(Stored data)
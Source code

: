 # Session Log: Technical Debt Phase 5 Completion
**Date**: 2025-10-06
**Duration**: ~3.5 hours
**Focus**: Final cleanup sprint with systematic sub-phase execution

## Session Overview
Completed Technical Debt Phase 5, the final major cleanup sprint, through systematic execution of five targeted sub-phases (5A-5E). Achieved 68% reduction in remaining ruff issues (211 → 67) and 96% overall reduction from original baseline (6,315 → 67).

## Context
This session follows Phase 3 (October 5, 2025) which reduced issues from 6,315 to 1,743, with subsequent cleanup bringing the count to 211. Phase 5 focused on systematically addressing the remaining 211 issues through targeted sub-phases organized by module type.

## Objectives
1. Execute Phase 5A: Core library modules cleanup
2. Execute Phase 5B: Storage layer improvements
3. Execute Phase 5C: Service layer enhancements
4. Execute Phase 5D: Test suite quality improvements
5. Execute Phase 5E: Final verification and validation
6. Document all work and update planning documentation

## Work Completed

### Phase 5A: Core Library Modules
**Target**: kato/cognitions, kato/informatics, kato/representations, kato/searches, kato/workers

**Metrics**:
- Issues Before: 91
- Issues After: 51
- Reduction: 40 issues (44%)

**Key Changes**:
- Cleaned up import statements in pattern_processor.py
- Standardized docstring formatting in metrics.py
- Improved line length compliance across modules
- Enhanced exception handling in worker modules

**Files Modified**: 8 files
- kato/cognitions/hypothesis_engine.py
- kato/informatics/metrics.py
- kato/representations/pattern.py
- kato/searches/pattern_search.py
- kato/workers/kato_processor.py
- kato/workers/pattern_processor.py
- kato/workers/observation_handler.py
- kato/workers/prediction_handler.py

● Exercise requirements: What is needed is an exact copy of all the data above.

● Response below:
Source code

: # Session Log: Technical Debt Phase 5 Completion
**Date**: 2025-10-06
**Duration**: ~3.5 hours
**Focus**: Final cleanup sprint with systematic sub-phase execution

## Session Overview
Completed Technical Debt Phase 5, the final major cleanup sprint, through systematic execution of five targeted sub-phases (5A-5E). Achieved 68% reduction in remaining ruff issues (211 → 67) and 96% overall reduction from original baseline (6,315 → 67).

## Context
This session follows Phase 3 (October 5, 2025) which reduced issues from 6,315 to 1,743, with subsequent cleanup bringing the count to 211. Phase 5 focused on systematically addressing the remaining 211 issues through targeted sub-phases organized by module type.

## Objectives
1. Execute Phase 5A: Core library modules cleanup
2. Execute Phase 5B: Storage layer improvements
3. Execute Phase 5C: Service layer enhancements
4. Execute Phase 5D: Test suite quality improvements
5. Execute Phase 5E: Final verification and validation
6. Document all work and update planning documentation

## Work Completed

### Phase 5A: Core Library Modules
**Target**: kato/cognitions, kato/informatics, kato/representations, kato/searches, kato/workers

**Metrics**:
- Issues Before: 91
- Issues After: 51
- Reduction: 40 issues (44%)

**Key Changes**:
- Cleaned up import statements in pattern_processor.py
- Standardized docstring formatting in metrics.py
- Improved line length compliance across modules
- Enhanced exception handling in worker modules

**Files Modified**: 8 files
- kato/cognitions/hypothesis_engine.py
- kato/informatics/metrics.py
- kato/representations/pattern.py
- kato/searches/pattern_search.py
- kato/workers/kato_processor.py
- kato/workers/pattern_processor.py
- kato/workers/observation_handler.py
- kato/workers/prediction_handler.py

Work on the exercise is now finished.